部屋の整理をしていると、古い印画紙の箱と一緒に、大学時代、暗室で焼いたモノクロの写真が出てきた。

いま見ると拙いものばかりだけれど、せっかくなので何枚か残そうと選びながら、印画紙の質感っていいなぁ、と感じ入る。たぶん、当時のわたしはそんなふうには思っていなかった。

グラフィックデザインを志して進学したにもかかわらず、ずぶずぶと写真にはまり込んでしまった理由のひとつは、暗室作業が好きだったから。

暗室での作業が、ただただ楽しかった。
赤いランプの下、現像液のゆらめきの中で像が浮かび上がる瞬間がものすごく好きだった。
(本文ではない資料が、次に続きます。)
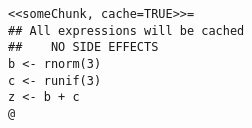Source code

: \begin{verbatim}
<<someChunk, cache=TRUE>>=
## All expressions will be cached
##    NO SIDE EFFECTS 
b <- rnorm(3)
c <- runif(3)
z <- b + c
@ 
\end{verbatim}
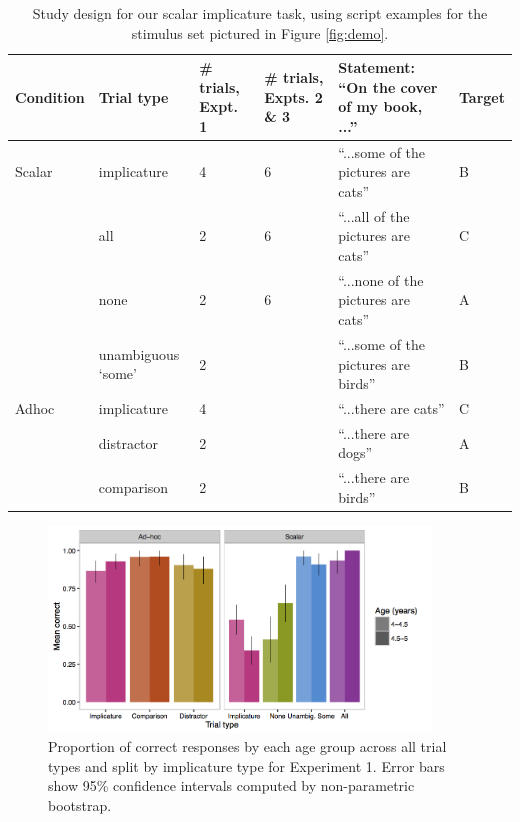 \documentclass[man]{apa2}
\begin{document}
 \begin{table}
 \footnotesize
 \centering
     \begin{tabular}{C{1.5cm} C{2cm} C{1.5cm} C{1.5cm} C{4.5cm} C{1.5cm}}
                      \hline
       \null   Condition  & Trial type & \# trials, Expt. 1 & \# trials, Expts. 2 \& 3 & Statement: ``On the cover of my book, ...'' & Target   \\
       \hline
            Scalar & implicature & 4 & 6 &  ``...some of the pictures are cats'' & B	 \\
          & all  & 2 &  6 & ``...all of the pictures are cats'' & C		                 \\
           & none  & 2 & 6 & ``...none of the pictures are cats'' & A			\\
               & unambiguous `some' 	&  2 &  & ``...some of the pictures are birds'' & B					        \\
	\hline
	    Adhoc       & implicature & 4 &  & ``...there are cats'' & C 		\\
	     & distractor & 2 &  & ``...there are dogs'' & A	     \\
          & comparison & 2 &  & ``...there are birds'' & B 	   \\
       \hline
     \end{tabular}
     \caption{Study design for our scalar implicature task, using script examples for the stimulus set pictured in Figure \ref{fig:demo}. \label{tab:scripts} }
 \end{table}

 \begin{figure}
 \begin{center}
  \includegraphics[width=4in]{figures/exp1_performance.png}
  \caption{\label{fig:exp1_perf} Proportion of correct responses by each age group across all trial types and split by implicature type for Experiment 1. Error bars show 95\% confidence intervals computed by non-parametric bootstrap.}
 \end{center}
\end{figure}
\end{document}
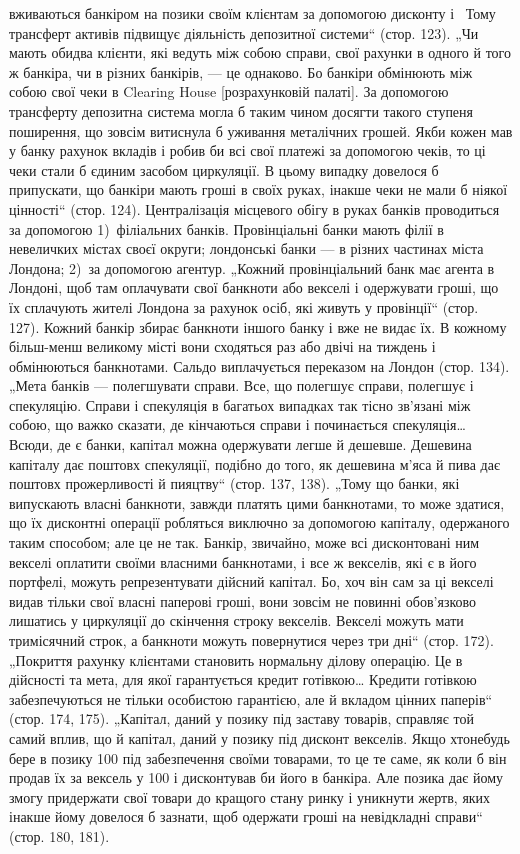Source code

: вживаються банкіром на позики своїм клієнтам за
допомогою дисконту і~ Тому трансферт активів підвищує діяльність депозитної системи“ (стор.
123). „Чи мають обидва клієнти, які ведуть між собою
справи, свої рахунки в одного й того ж банкіра, чи в різних банкірів, — це
однаково. Бо банкіри обмінюють між собою свої чеки в Clearing House [розрахунковій палаті]. За
допомогою трансферту депозитна система могла б
таким чином досягти такого ступеня поширення, що зовсім витиснула б
уживання металічних грошей. Якби кожен мав у банку рахунок вкладів і робив би всі свої платежі за
допомогою чеків, то ці чеки стали б єдиним засобом циркуляції. В цьому випадку довелося б
припускати, що банкіри мають
гроші в своїх руках, інакше чеки не мали б ніякої цінності“ (стор. 124). Централізація місцевого
обігу в руках банків проводиться за допомогою 1)~філіальних банків. Провінціальні банки мають філії
в невеличких містах своєї округи;
лондонські банки — в різних частинах міста Лондона; 2)~за допомогою агентур.
„Кожний провінціальний банк має агента в Лондоні, щоб там оплачувати свої
банкноти або векселі і одержувати гроші, що їх сплачують жителі Лондона за рахунок осіб, які живуть
у провінції“ (стор. 127). Кожний банкір збирає банкноти
іншого банку і вже не видає їх. В кожному більш-менш великому місті
вони сходяться раз або двічі на тиждень і обмінюються банкнотами. Сальдо
виплачується переказом на Лондон (стор. 134). „Мета банків — полегшувати
справи. Все, що полегшує справи, полегшує і спекуляцію. Справи і спекуляція
в багатьох випадках так тісно зв’язані між собою, що важко сказати, де кінчаються справи і
починається спекуляція\dots{} Всюди, де є банки, капітал можна
одержувати легше й дешевше. Дешевина капіталу дає поштовх спекуляції,
подібно до того, як дешевина м’яса й пива дає поштовх прожерливості й пияцтву“ (стор. 137, 138).
„Тому що банки, які випускають власні банкноти, завжди
платять цими банкнотами, то може здатися, що їх дисконтні операції робляться
виключно за допомогою капіталу, одержаного таким способом; але це не так.
Банкір, звичайно, може всі дисконтовані ним векселі оплатити своїми власними
банкнотами, і все ж  векселів, які є в його портфелі, можуть репрезентувати дійсний капітал. Бо,
хоч він сам за ці векселі видав тільки свої власні паперові гроші, вони зовсім не повинні
обов’язково лишатись у циркуляції до
скінчення строку векселів. Векселі можуть мати тримісячний строк, а банкноти
можуть повернутися через три дні“ (стор. 172). „Покриття рахунку клієнтами
становить нормальну ділову операцію. Це в дійсності та мета, для якої
гарантується кредит готівкою\dots{} Кредити готівкою забезпечуються не тільки
особистою гарантією, але й вкладом цінних паперів“ (стор. 174, 175). „Капітал,
даний у позику під заставу товарів, справляє той самий вплив, що й капітал,
даний у позику під дисконт векселів. Якщо хтонебудь бере в позику 100 під забезпечення своїми товарами, то це те саме, як коли б він продав
їх за вексель у 100 і дисконтував би його в банкіра.
Але позика дає йому змогу придержати свої товари до кращого стану ринку і
уникнути жертв, яких інакше йому довелося б зазнати, щоб одержати гроші
на невідкладні справи“ (стор. 180, 181).

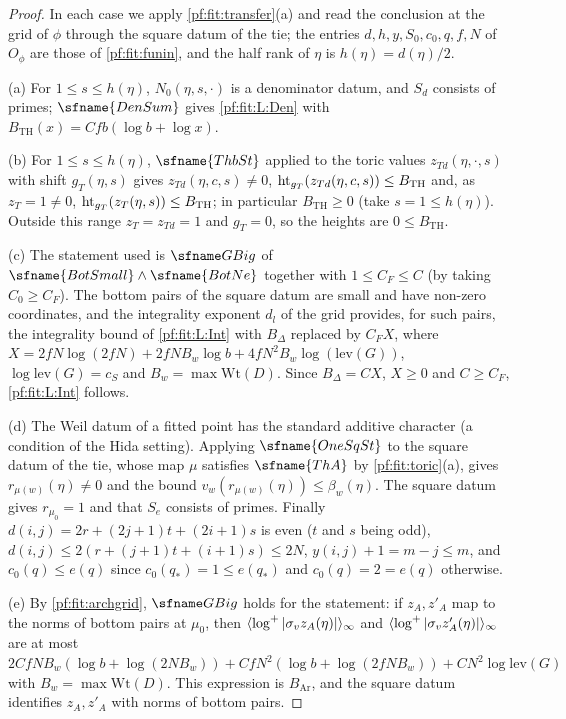 \begin{proof}
In each case we apply \cref{pf:fit:transfer}(a) and read the conclusion at the grid of $\phi$ through the square datum of the
tie; the entries $d,h,y,S_0,c_0,q,f,N$ of $O_\phi$ are those of \cref{pf:fit:funin}, and the half rank of $\eta$ is
$h(\eta)=d(\eta)/2$.

(a) For $1\le s\le h(\eta)$, $N_0(\eta,s,\cdot)$ is a denominator datum, and $S_d$ consists of primes; $\sfname{DenSum}$ gives
\ref{pf:fit:L:Den} with $B_{\mathrm{TH}}(x)=Cfb(\log b+\log x)$.

(b) For $1\le s\le h(\eta)$, $\sfname{ThbSt}$ applied to the toric values $z_{Td}(\eta,\cdot,s)$ with shift $g_T(\eta,s)$ gives
$z_{Td}(\eta,c,s)\ne0$, $\operatorname{ht}_{g_T}(z_{Td}(\eta,c,s))\le B_{\mathrm{TH}}$ and, as $z_T=1\ne0$,
$\operatorname{ht}_{g_T}(z_T(\eta,s))\le B_{\mathrm{TH}}$; in particular $B_{\mathrm{TH}}\ge0$ (take $s=1\le h(\eta)$). Outside this range
$z_T=z_{Td}=1$ and $g_T=0$, so the heights are $0\le B_{\mathrm{TH}}$.

(c) The statement used is $\fitGBig$ of $\sfname{BotSmall}\wedge\sfname{BotNe}$ together with $1\le C_F\le C$ (by taking
$C_0\ge C_F$). The bottom pairs of the square datum are small and have non-zero coordinates, and the integrality exponent
$d_l$ of the grid provides, for such pairs, the integrality bound of \ref{pf:fit:L:Int} with $B_\Delta$ replaced by
$C_FX$, where $X=2fN\log(2fN)+2fNB_w\log b+4fN^2B_w\log(\mathrm{lev}(G))$, $\log\mathrm{lev}(G)=c_S$ and $B_w=\max\mathrm{Wt}(D)$.
Since $B_\Delta=CX$, $X\ge0$ and $C\ge C_F$, \ref{pf:fit:L:Int} follows.

(d) The Weil datum of a fitted point has the standard additive character (a condition of the Hida setting). Applying
$\sfname{OneSqSt}$ to the square datum of the tie, whose map $\mu$ satisfies $\sfname{ThA}$ by \cref{pf:fit:toric}(a), gives
$r_{\mu(w)}(\eta)\ne0$ and the bound $v_w(r_{\mu(w)}(\eta))\le\beta_w(\eta)$. The square datum gives $r_{\mu_0}=1$ and that
$S_e$ consists of primes. Finally $d(i,j)=2r+(2j+1)t+(2i+1)s$ is even ($t$ and $s$ being odd), $d(i,j)\le
2(r+(j+1)t+(i+1)s)\le2N$, $y(i,j)+1=m-j\le m$, and $c_0(q)\le e(q)$ since $c_0(q_*)=1\le e(q_*)$ and $c_0(q)=2=e(q)$ otherwise.

(e) By \cref{pf:fit:archgrid}, $\fitGBig$ holds for the statement: if
$z_A,z'_A$ map to the norms of bottom pairs at $\mu_0$, then $\langle \log^+|\sigma_vz_A(\eta)|\rangle_{\infty}$ and
$\langle \log^+|\sigma_vz'_A(\eta)|\rangle_{\infty}$ are at most
$2CfNB_w(\log b+\log(2NB_w))+CfN^2(\log b+\log(2fNB_w))+CN^2\log\mathrm{lev}(G)$ with $B_w=\max\mathrm{Wt}(D)$. This
expression is $B_{\mathrm{Ar}}$, and the square datum identifies $z_A,z'_A$ with norms of bottom pairs.
\end{proof}


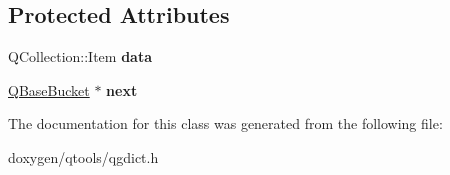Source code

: \subsection*{Protected Attributes}
\begin{DoxyCompactItemize}
\item 
\mbox{\label{class_q_base_bucket_a3229a7c5fbfb6b1c40953baff31738d6}} 
Q\+Collection\+::\+Item {\bfseries data}
\item 
\mbox{\label{class_q_base_bucket_aa22295c39082152c6cee807a9e19992e}} 
\mbox{\hyperlink{class_q_base_bucket}{Q\+Base\+Bucket}} $\ast$ {\bfseries next}
\end{DoxyCompactItemize}


The documentation for this class was generated from the following file\+:\begin{DoxyCompactItemize}
\item 
doxygen/qtools/qgdict.\+h\end{DoxyCompactItemize}
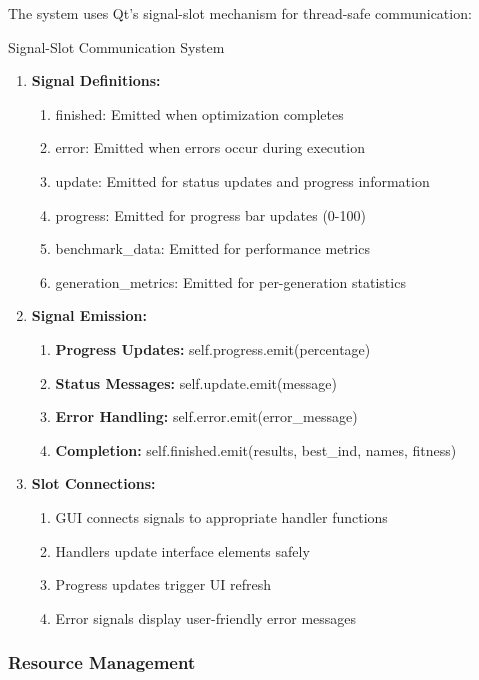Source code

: \documentclass[12pt,a4paper]{article}
\begin{document}
The system uses Qt's signal-slot mechanism for thread-safe communication:

\begin{algorithm}
\caption{Signal-Slot Communication System}
\begin{enumerate}
    \item \textbf{Signal Definitions:}
    \begin{enumerate}
        \item finished: Emitted when optimization completes
        \item error: Emitted when errors occur during execution
        \item update: Emitted for status updates and progress information
        \item progress: Emitted for progress bar updates (0-100)
        \item benchmark\_data: Emitted for performance metrics
        \item generation\_metrics: Emitted for per-generation statistics
    \end{enumerate}
    \item \textbf{Signal Emission:}
    \begin{enumerate}
        \item \textbf{Progress Updates:} self.progress.emit(percentage)
        \item \textbf{Status Messages:} self.update.emit(message)
        \item \textbf{Error Handling:} self.error.emit(error\_message)
        \item \textbf{Completion:} self.finished.emit(results, best\_ind, names, fitness)
    \end{enumerate}
    \item \textbf{Slot Connections:}
    \begin{enumerate}
        \item GUI connects signals to appropriate handler functions
        \item Handlers update interface elements safely
        \item Progress updates trigger UI refresh
        \item Error signals display user-friendly error messages
    \end{enumerate}
\end{enumerate}
\end{algorithm}

\subsubsection{Resource Management}
\end{document}
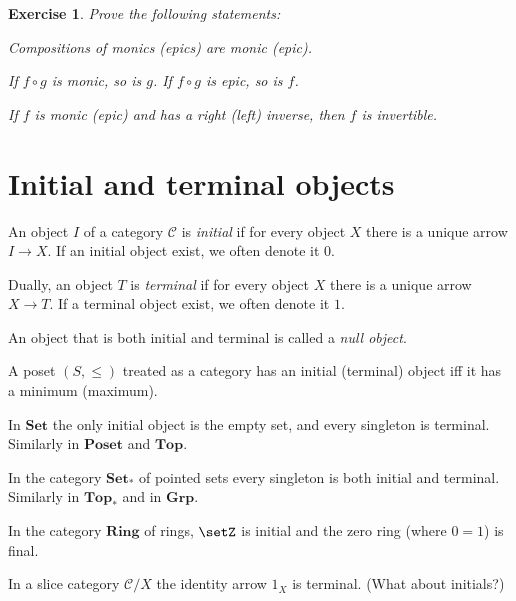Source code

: \documentclass[article, a4paper, 11pt, oneside]{memoir}
\numberwithin{equation}{chapter}
\newcommand{\cat}[1]{\mathcal{#1}}
\newcommand{\ncat}[1]{\mathbf{#1}} %
\newcommand{\catSet}{\ncat{Set}}
\newcommand{\catTop}{\ncat{Top}}
\newcommand{\catGrp}{\ncat{Grp}}
\newcommand{\catRing}{\ncat{Ring}}
\newcommand{\catPoset}{\ncat{Poset}}
\newcommand{\catC}{\cat{C}}
\theoremstyle{myexample}
\newtheorem{exercise}[theorem]{Exercise}
\theoremstyle{myexamplebreak}
\begin{document}
\begin{exercise}
    Prove the following statements:
    \begin{enumexercise}
        \item Compositions of monics (epics) are monic (epic).
        
        \item \label{ex:composition_monic_epic} If $f \circ g$ is monic, so is $g$. If $f \circ g$ is epic, so is $f$.

        \item If $f$ is monic (epic) and has a right (left) inverse, then $f$ is invertible.
    \end{enumexercise}
\end{exercise}




\chapter{Initial and terminal objects}

\newcommand{\arr}[1]{\vec{#1}}

\begin{definition}
    An object $I$ of a category $\catC$ is \emph{initial} if for every object $X$ there is a unique arrow $I \to X$. If an initial object exist, we often denote it $0$.

    Dually, an object $T$ is \emph{terminal} if for every object $X$ there is a unique arrow $X \to T$. If a terminal object exist, we often denote it $1$.

    An object that is both initial and terminal is called a \emph{null object}.
\end{definition}


\begin{examplebreak}
    \begin{enumexample}
        \item A poset $(S, \leq)$ treated as a category has an initial (terminal) object iff it has a minimum (maximum).
        
        \item In $\catSet$ the only initial object is the empty set, and every singleton is terminal. Similarly in $\catPoset$ and $\catTop$.
        
        \item In the category $\catSet_*$ of pointed sets every singleton is both initial and terminal. Similarly in $\catTop_*$ and in $\catGrp$.
        
        \item In the category $\catRing$ of rings, $\setZ$ is initial and the zero ring (where $0 = 1$) is final.
        
        \item In a slice category $\catC/X$ the identity arrow $1_X$ is terminal. (What about initials?)
    \end{enumexample}
\end{examplebreak}
\end{document}
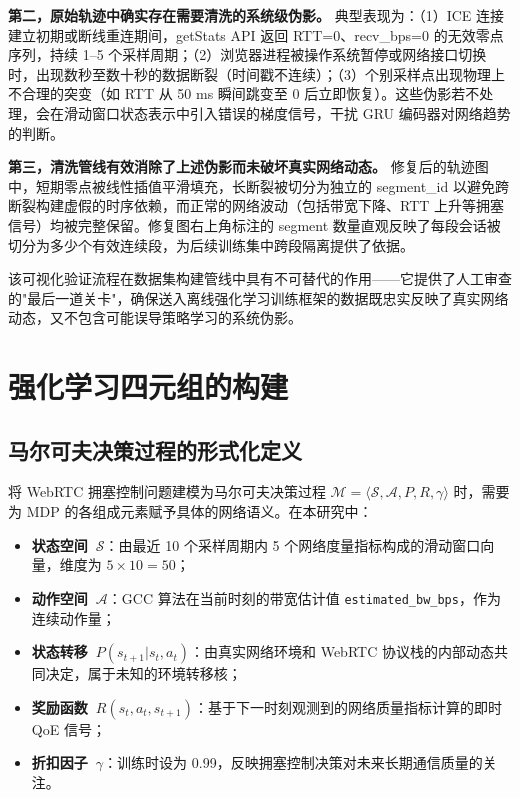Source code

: \textbf{第二，原始轨迹中确实存在需要清洗的系统级伪影。} 典型表现为：（1）ICE 连接建立初期或断线重连期间，getStats API 返回 RTT=0、recv\_bps=0 的无效零点序列，持续 1–5 个采样周期；（2）浏览器进程被操作系统暂停或网络接口切换时，出现数秒至数十秒的数据断裂（时间戳不连续）；（3）个别采样点出现物理上不合理的突变（如 RTT 从 50 ms 瞬间跳变至 0 后立即恢复）。这些伪影若不处理，会在滑动窗口状态表示中引入错误的梯度信号，干扰 GRU 编码器对网络趋势的判断。

\textbf{第三，清洗管线有效消除了上述伪影而未破坏真实网络动态。} 修复后的轨迹图中，短期零点被线性插值平滑填充，长断裂被切分为独立的 segment\_id 以避免跨断裂构建虚假的时序依赖，而正常的网络波动（包括带宽下降、RTT 上升等拥塞信号）均被完整保留。修复图右上角标注的 segment 数量直观反映了每段会话被切分为多少个有效连续段，为后续训练集中跨段隔离提供了依据。

该可视化验证流程在数据集构建管线中具有不可替代的作用——它提供了人工审查的"最后一道关卡"，确保送入离线强化学习训练框架的数据既忠实反映了真实网络动态，又不包含可能误导策略学习的系统伪影。

\section{强化学习四元组的构建}

\subsection{马尔可夫决策过程的形式化定义}

将 WebRTC 拥塞控制问题建模为马尔可夫决策过程 $\mathcal{M} = \langle \mathcal{S}, \mathcal{A}, P, R, \gamma \rangle$ 时，需要为 MDP 的各组成元素赋予具体的网络语义。在本研究中：

\begin{itemize}
    \item \textbf{状态空间~$\mathcal{S}$}：由最近 10 个采样周期内 5 个网络度量指标构成的滑动窗口向量，维度为 $5 \times 10 = 50$；
    \item \textbf{动作空间~$\mathcal{A}$}：GCC 算法在当前时刻的带宽估计值 \texttt{estimated\_bw\_bps}，作为连续动作量；
    \item \textbf{状态转移~$P(s_{t+1}|s_t, a_t)$}：由真实网络环境和 WebRTC 协议栈的内部动态共同决定，属于未知的环境转移核；
    \item \textbf{奖励函数~$R(s_t, a_t, s_{t+1})$}：基于下一时刻观测到的网络质量指标计算的即时 QoE 信号；
    \item \textbf{折扣因子~$\gamma$}：训练时设为 0.99，反映拥塞控制决策对未来长期通信质量的关注。
\end{itemize}

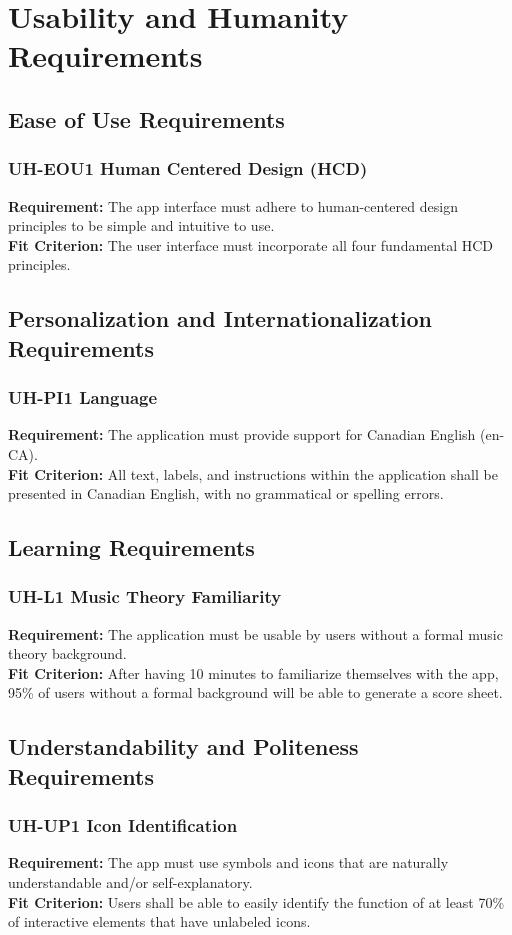 \documentclass[12pt]{article}
\begin{document}
\section{Usability and Humanity Requirements}
\subsection{Ease of Use Requirements}
\subsubsection*{UH-EOU1 Human Centered Design (HCD)}
\textbf{Requirement:} The app interface must adhere to human-centered design principles to be simple and intuitive to use.\\
\textbf{Fit Criterion:} The user interface must incorporate all four fundamental HCD principles.
\subsection{Personalization and Internationalization Requirements}
\subsubsection*{UH-PI1 Language}
\textbf{Requirement:} The application must provide support for Canadian English (en-CA).\\
\textbf{Fit Criterion:} All text, labels, and instructions within the application 
shall be presented in Canadian English, with no grammatical or spelling errors.
\subsection{Learning Requirements}
\subsubsection*{UH-L1 Music Theory Familiarity}
\textbf{Requirement:} The application must be usable by users without a formal music theory background. \\
\textbf{Fit Criterion:} After having 10 minutes to familiarize themselves with the app, 95\% of users without a 
formal background will be able to generate a score sheet.
\subsection{Understandability and Politeness Requirements}
\subsubsection*{UH-UP1 Icon Identification}
\textbf{Requirement:} The app must use symbols and icons that are naturally understandable and/or self-explanatory.\\
\textbf{Fit Criterion:} Users shall be able to easily identify the function of at least 70\% of interactive elements
that have unlabeled icons.
\end{document}
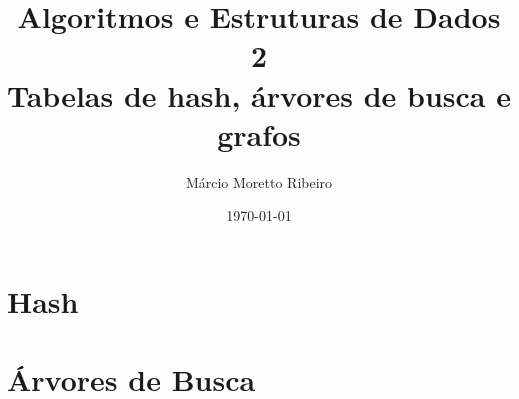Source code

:\documentclass[a4paper, 12pt]{book} %
\title{Algoritmos e Estruturas de Dados 2\\ Tabelas de hash, árvores de busca e grafos}
\author{Márcio Moretto Ribeiro}
\date{\today} %
\begin{document}
\newenvironment{extra}[1]
{
    \section{#1*}
     \begin{mdframed}[
        linewidth=0pt,
        backgroundcolor=blue!5,
    ]
}
{
    \end{mdframed}
}

\maketitle
\tableofcontents




\part{Hash}





\part{Árvores de Busca}





\appendix
\end{document}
もしかしたら、しあがった写真より、像の生まれる魔術的な瞬間を愛していたのかもしれない。

暗室の隣には立派なスタジオもあって、あるとき恩師がその重厚な扉に穴を穿ち、スタジオをまるっとカメラ・オブスキュラに仕立ててしまった。その小さい穴から射し込む光が結ぶ、さかさまの像は、それこそ魔術的だった。

すっかり忘れていたけれど、写真をはじめた頃、わたしにとって写真は、魔術のような世界だった。
作品云々よりずっと手前のところで、その魔術性に魅了されてしまったのだと思う。

フルデジタル化して、ずいぶん遠のいてしまったな。
もう一度、暗室作業、やってみようかな。